Anaerobic respiration: It is the respiration in the absence of air (oxygen). It releases less energy. E.g.

• In yeast, the pyruvate is converted into ethanol & CO₂. It occurs during fermentation.
• Sometimes, when there is no oxygen in our muscle cells, the pyruvate breaks down into lactic acid (3-carbon). This build-up of lactic acid in muscles during sudden activity causes cramps.

Aerobic respiration: It is the respiration in presence of air (oxygen). It releases much energy. Here, pyruvate breaks down using oxygen in the mitochondria giving three CO₂ molecules & water.

Energy released during cellular respiration is used immediately to synthesise ATP molecules (energy currency) from ADP & inorganic phosphate [℗].

ATP is used to fuel all other cellular activities. When the terminal phosphate linkage in ATP is broken using water, energy (30.5 kJ/mol) is released. It drives the endothermic reactions in the cell.

A battery is used to obtain mechanical energy, light energy, electrical energy etc. Similarly, ATP can be used for muscle contraction, protein synthesis, conduction of nervous impulses etc.

Gas exchange in plants:

It occurs through stomata. Here, CO₂ & oxygen are exchanged by diffusion. The large intercellular spaces in leaves help the cells in contact with air.

During day, CO₂ formed by respiration is used for photosynthesis. So, CO₂ is not released but oxygen is released. At night, photosynthesis does not occur. So, CO₂ is released out but oxygen is not released.

Gas exchange in animals:

Aquatic animals breathe dissolved oxygen in water.

In fishes, the respiratory organ is gills with gill slits behind their eyes. They may be covered by operculum.

During breathing, fishes open and close mouth & gill slits (or operculum) in a coordinated manner and timing. They take in water through mouth and pumps over the gills. From the gills, dissolved O₂ is taken up by blood.

The amount of dissolved O₂ is lower than that in the air. So, the rate of breathing in aquatic organisms is faster than that in terrestrial organisms.

In terrestrial animals, there are different types of organs to breathe atmospheric oxygen. They increase surface area which is in contact with the atmosphere.
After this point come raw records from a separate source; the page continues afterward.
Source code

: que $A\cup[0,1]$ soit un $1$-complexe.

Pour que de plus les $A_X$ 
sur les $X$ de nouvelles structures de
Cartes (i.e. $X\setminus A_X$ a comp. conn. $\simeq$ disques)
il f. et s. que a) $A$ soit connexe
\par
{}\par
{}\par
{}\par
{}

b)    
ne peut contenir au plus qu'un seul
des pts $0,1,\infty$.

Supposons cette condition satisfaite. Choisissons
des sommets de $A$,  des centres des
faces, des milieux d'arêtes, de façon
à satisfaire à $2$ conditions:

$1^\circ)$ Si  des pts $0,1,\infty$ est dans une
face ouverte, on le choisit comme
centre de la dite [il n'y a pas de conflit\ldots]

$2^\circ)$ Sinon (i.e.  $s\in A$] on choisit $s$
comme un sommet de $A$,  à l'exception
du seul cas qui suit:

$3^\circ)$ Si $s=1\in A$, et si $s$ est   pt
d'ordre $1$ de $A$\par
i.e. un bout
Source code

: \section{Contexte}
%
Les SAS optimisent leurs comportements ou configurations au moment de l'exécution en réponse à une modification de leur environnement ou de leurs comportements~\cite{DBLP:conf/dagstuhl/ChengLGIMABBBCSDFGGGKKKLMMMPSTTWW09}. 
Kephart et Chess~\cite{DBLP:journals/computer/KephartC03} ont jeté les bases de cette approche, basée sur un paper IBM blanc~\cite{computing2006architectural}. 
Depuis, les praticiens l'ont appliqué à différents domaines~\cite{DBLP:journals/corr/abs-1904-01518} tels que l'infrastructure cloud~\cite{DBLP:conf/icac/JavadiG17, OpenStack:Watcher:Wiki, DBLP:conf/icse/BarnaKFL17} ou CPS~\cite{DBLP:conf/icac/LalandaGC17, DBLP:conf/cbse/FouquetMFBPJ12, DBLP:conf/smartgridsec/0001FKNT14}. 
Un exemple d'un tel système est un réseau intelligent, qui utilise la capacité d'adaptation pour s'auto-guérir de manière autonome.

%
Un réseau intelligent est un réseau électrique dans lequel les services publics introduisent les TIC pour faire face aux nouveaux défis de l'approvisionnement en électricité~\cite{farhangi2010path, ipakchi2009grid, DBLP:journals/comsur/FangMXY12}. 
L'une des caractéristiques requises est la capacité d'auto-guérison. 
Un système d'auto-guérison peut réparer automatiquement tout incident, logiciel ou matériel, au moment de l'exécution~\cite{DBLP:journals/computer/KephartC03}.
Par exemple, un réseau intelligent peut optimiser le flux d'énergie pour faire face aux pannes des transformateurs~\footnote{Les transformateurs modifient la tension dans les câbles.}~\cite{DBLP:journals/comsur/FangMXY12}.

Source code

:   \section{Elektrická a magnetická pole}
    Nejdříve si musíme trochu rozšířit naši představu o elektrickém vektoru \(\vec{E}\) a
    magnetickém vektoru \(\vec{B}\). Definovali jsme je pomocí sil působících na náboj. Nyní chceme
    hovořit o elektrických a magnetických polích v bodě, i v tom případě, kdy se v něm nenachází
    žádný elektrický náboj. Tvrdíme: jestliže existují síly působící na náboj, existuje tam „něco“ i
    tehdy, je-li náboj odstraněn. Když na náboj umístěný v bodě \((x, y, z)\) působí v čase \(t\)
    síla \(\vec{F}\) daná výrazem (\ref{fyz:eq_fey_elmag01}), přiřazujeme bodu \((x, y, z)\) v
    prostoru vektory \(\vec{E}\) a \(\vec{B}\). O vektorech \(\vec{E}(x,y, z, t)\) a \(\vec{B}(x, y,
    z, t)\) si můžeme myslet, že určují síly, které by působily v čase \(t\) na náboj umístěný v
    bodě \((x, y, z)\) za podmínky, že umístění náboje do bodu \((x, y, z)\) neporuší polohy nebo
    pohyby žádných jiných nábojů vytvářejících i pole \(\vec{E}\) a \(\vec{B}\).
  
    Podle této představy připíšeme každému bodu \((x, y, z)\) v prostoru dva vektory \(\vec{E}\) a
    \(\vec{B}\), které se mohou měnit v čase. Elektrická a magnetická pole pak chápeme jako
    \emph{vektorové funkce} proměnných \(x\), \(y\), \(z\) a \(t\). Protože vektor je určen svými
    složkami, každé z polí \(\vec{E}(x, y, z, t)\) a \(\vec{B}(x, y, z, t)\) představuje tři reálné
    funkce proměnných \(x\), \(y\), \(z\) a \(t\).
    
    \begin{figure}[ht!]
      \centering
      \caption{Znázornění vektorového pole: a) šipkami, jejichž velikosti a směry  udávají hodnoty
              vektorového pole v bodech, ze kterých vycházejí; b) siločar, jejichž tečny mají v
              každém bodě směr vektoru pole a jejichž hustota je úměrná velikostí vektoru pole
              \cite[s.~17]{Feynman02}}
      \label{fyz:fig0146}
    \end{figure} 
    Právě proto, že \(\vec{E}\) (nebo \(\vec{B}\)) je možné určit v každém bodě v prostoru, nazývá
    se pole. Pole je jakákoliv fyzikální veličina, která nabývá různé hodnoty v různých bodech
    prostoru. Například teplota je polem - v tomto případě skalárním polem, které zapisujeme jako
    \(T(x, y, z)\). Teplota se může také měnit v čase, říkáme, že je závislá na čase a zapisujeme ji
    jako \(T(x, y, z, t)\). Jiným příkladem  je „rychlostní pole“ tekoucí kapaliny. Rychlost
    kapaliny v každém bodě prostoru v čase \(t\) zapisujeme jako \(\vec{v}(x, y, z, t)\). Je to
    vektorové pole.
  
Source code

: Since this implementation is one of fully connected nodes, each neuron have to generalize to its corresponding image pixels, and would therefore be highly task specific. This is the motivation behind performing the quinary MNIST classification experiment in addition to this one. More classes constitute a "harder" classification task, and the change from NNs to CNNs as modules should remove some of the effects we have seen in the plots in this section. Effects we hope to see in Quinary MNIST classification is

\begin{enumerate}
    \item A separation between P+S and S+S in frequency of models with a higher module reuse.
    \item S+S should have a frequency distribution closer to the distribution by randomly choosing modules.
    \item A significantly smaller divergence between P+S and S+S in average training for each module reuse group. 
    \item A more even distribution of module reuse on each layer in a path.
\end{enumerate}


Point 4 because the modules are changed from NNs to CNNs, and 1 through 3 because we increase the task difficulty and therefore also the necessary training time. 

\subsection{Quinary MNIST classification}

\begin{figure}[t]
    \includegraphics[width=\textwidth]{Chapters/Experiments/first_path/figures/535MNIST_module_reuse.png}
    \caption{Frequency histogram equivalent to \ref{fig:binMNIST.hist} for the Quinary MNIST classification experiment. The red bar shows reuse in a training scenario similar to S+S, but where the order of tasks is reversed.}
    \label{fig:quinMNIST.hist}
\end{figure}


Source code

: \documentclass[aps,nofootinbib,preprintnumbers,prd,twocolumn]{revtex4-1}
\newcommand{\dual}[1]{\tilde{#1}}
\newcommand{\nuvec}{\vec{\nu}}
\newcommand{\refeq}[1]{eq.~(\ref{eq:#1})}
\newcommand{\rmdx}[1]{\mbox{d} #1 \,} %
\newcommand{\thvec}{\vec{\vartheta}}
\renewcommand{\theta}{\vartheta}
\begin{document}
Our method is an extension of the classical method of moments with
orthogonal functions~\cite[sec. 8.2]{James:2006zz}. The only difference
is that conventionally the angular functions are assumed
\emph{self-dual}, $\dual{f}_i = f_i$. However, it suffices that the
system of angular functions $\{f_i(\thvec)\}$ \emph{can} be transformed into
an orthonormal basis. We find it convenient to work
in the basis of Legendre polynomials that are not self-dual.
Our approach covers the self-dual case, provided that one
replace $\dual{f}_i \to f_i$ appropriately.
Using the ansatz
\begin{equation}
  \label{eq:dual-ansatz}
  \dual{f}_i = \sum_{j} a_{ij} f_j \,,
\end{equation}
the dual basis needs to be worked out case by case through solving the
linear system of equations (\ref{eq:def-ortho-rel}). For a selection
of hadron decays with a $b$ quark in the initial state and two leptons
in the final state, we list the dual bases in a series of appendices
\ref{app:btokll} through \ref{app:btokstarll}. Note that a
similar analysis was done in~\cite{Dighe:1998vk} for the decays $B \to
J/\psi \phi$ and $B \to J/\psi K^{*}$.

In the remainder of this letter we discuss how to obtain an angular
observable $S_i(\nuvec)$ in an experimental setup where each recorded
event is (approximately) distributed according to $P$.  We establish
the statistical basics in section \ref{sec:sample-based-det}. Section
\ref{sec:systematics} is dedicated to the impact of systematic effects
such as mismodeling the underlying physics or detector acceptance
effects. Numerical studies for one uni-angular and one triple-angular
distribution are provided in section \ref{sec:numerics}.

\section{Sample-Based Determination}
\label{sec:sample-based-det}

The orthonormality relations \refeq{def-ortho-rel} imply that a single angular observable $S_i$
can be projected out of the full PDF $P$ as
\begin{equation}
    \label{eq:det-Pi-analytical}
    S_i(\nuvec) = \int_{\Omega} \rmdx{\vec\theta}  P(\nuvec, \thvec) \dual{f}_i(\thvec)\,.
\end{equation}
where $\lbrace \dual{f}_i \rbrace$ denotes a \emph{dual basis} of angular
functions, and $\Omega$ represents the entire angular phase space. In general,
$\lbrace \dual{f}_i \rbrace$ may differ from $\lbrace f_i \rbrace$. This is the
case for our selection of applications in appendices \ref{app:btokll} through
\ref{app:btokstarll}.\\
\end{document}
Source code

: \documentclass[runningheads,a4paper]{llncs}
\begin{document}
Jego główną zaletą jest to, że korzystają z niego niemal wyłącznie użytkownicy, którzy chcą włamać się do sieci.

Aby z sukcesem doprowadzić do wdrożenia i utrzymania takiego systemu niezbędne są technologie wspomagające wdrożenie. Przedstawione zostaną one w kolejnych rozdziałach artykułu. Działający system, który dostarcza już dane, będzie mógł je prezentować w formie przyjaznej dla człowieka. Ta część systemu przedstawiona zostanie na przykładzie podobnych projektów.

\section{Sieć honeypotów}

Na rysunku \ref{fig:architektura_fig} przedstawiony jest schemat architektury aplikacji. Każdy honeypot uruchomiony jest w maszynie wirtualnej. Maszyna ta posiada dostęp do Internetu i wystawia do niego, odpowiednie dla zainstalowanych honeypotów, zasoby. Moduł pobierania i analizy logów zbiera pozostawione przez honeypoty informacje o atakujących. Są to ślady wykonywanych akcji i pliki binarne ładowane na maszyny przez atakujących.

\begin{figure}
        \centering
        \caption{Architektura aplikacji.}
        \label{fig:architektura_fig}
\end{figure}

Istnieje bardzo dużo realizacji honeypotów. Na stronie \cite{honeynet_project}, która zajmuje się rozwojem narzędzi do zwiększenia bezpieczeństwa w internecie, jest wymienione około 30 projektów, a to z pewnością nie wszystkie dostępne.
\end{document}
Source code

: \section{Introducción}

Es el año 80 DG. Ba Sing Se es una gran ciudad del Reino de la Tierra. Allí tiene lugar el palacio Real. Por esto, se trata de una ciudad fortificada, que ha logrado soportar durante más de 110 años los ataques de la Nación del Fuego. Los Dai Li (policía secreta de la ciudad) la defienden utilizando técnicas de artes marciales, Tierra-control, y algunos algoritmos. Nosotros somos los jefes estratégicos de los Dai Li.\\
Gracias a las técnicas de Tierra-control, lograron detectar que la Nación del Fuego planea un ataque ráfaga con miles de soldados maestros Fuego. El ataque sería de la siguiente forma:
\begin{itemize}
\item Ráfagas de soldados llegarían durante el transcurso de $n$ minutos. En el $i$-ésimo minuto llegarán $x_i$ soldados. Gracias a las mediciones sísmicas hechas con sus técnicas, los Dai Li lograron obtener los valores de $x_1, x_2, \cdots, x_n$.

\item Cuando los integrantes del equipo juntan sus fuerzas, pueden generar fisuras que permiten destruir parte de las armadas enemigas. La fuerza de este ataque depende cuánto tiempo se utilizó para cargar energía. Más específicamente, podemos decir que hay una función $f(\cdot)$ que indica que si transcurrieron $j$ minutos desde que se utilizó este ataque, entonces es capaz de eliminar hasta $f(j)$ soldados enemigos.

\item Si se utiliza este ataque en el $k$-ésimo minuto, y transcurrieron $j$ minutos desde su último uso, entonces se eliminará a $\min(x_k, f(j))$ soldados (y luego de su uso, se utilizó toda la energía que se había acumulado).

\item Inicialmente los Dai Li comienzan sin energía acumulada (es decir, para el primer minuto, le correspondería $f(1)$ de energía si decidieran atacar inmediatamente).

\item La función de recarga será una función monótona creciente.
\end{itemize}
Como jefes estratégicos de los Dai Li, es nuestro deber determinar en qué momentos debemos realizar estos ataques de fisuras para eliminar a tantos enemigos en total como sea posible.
Surface of respiratory organs is very fine and delicate for easy gas exchange. To protect this surface, it is placed within the body. So, some passages are necessary to carry air in and out of respiratory organ.

Human respiratory system

It involves lungs & air passage.

Air passage starts from nostrils through which air is taken into the body. Air passage is lined with fine hairs & mucus to filter the air.

Conduction of air through the passage is as follows:

Nostrils → nasal passage → pharynx → larynx → trachea → bronchi → bronchioles → lungs.

Rings of cartilage in the throat and trachea prevent collapsing of air-passage.

Within the lungs, the passage divides into smaller tubes (bronchi & bronchioles).

Bronchioles terminate in balloon-like structures called alveoli (sing. alveolus).

Gas exchange occurs in the surface alveoli.

Alveolar walls contain a network of blood vessels.

When we breathe in, ribs are lifted and the diaphragm gets flattened. As a result, the chest cavity becomes larger and air enters the lung alveoli.

The blood brings CO₂ from the rest of the body to release into the alveoli. Oxygen in the alveoli is taken up by blood in the alveolar blood vessels and is transported to all body parts.

Tobacco or tobacco products affect tongue, lungs, heart and liver. Smokeless tobacco also causes heart attacks, strokes, pulmonary diseases & cancers.
Oral cancer is highly reported in India due to tobacco chewing in the form of gutkha.
Smoking destroys cilia on the upper respiratory tract. As a result, germs, dust, smoke etc. enter lungs and cause infection, cough & lung cancer (common cause of death).

During the breathing cycle, the lungs always contain a residual volume of air so that there is sufficient time to absorb oxygen and release CO₂.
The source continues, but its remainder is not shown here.